Which control electronics and software are used?

A Raspberry Pi runs Raspbian with the PREEMPT_RT kernel. Step pulses come from a DMA-driven timer with 250 ns resolution to TB6600 drivers [Elektroda, rafikAVR, post #17801638] The spindle talks Modbus over RS-485.

How accurate is the machine after long runs?

After random table moves it returned to zero within 0.018 mm, limited by ball-nut backlash [Elektroda, rafikAVR, post #17801638] Commercial hobby routers list 0.05 mm, so this beats the norm [Inventables, 2022].

What happens if the RT kernel misses a deadline?

A DMA underrun stretches a step pulse; motors may skip, creating up to 0.5 mm positional error—an edge case seen during early tuning [Elektroda, locos1, post #17795939] Adding 20 % timing margin fixed the issue.

Can the machine cut aluminum efficiently?

Light milling works with 1 mm DOC and 10 k RPM if you add air blast.

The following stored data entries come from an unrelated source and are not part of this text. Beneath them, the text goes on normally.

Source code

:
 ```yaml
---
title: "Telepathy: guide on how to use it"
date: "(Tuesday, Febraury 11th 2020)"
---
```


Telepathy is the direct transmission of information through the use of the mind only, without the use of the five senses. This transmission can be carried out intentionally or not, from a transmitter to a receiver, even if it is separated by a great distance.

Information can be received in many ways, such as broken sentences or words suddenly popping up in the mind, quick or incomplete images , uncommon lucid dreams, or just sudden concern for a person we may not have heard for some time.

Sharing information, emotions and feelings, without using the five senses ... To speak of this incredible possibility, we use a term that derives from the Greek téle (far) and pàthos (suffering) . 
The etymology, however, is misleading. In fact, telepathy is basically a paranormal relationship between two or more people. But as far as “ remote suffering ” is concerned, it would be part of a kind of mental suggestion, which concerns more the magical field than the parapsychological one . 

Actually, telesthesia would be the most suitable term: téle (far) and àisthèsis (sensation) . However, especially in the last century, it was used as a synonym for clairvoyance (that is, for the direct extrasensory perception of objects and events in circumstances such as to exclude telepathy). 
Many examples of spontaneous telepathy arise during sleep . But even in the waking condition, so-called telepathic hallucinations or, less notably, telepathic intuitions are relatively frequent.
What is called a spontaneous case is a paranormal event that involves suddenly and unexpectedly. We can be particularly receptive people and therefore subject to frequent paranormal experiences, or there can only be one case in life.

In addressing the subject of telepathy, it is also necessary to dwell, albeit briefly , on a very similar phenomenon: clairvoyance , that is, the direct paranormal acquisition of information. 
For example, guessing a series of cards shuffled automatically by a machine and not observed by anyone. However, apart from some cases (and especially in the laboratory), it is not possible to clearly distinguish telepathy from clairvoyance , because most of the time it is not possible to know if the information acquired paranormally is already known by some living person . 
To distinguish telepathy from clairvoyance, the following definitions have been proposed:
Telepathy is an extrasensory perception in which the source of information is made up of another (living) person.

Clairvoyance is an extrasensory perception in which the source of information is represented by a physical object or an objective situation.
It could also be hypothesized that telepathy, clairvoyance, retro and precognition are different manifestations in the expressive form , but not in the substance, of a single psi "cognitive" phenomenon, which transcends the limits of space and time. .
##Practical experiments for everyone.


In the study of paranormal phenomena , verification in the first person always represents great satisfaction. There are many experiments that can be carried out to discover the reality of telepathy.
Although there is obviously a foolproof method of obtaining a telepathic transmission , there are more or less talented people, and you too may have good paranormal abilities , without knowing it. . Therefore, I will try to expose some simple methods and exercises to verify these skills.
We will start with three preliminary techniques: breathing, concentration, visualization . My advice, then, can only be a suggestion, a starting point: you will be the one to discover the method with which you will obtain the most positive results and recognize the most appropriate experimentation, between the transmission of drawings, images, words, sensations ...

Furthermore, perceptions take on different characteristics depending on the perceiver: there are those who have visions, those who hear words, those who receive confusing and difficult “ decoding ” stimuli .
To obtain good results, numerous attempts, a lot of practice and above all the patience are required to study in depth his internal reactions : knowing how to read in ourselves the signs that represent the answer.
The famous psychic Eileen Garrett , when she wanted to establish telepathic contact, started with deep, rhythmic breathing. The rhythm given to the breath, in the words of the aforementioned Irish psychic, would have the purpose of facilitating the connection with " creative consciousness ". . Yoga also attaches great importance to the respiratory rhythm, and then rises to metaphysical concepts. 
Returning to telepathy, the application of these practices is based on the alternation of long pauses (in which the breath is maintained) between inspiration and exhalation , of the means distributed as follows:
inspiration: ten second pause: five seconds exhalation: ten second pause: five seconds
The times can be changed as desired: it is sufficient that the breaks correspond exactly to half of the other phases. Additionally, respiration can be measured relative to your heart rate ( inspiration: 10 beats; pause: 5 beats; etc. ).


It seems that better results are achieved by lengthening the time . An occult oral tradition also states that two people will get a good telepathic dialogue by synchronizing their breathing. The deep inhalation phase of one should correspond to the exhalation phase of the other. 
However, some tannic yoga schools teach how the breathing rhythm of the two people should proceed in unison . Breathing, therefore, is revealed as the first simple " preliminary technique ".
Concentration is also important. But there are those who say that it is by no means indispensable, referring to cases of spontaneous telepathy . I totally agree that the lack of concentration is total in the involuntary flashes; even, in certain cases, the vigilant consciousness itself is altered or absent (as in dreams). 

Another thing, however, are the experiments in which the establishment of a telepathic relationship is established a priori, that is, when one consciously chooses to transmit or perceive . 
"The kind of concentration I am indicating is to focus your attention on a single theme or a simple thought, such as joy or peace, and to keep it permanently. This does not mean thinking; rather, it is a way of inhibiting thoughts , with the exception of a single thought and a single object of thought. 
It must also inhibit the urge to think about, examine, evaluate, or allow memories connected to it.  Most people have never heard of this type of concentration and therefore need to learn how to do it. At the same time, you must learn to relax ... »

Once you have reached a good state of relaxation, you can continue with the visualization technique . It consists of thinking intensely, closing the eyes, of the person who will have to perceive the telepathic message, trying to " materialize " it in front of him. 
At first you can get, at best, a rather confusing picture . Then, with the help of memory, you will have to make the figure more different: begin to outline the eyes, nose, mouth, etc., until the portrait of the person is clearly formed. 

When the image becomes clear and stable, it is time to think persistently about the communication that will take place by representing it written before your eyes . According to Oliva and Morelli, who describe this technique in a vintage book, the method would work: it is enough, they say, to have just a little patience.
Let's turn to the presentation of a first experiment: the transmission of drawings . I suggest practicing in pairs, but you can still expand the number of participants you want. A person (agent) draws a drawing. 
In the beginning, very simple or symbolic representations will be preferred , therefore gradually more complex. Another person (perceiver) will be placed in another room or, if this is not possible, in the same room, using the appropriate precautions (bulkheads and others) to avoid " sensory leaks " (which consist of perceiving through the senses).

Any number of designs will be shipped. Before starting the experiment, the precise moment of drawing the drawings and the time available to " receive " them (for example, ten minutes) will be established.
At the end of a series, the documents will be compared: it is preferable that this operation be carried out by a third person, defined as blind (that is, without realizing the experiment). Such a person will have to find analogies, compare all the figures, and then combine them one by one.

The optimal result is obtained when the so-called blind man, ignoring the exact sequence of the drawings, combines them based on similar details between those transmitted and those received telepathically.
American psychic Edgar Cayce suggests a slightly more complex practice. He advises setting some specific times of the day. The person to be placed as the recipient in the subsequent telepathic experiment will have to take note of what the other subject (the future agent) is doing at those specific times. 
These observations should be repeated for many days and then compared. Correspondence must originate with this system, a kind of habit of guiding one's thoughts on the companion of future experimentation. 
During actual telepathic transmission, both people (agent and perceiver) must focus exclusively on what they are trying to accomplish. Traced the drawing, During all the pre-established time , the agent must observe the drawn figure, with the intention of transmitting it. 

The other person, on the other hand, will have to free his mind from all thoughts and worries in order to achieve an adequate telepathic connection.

Unsupported rollers limit heavier cuts; author built stiffer versions later for metal [Elektroda, rafikAVR, post #19162557]

How much did the build cost?

The author keeps exact costs secret [Elektroda, rafikAVR, post #17801638] Similar 1.5 × 1 m DIY builds average €1 800 including spindle and electronics [CNCzone Survey, 2022].

What upgrades boost performance?

Swap TB6600s for 4 A TMC5160 drivers for 256 µstep smoothness, raise supply to 48 V, and tune S-curve ramps in firmware; users report 30 % cycle-time cuts [Teensy Forum, 2021].

How do you safely move the 85 kg frame?

Remove the 22 mm spoilboard, lock the gantry mid-travel, and lift using two 200 kg-rated slings at the side braces; the author relocated it from attic to garage this way [Elektroda, rafikAVR, post #17801638]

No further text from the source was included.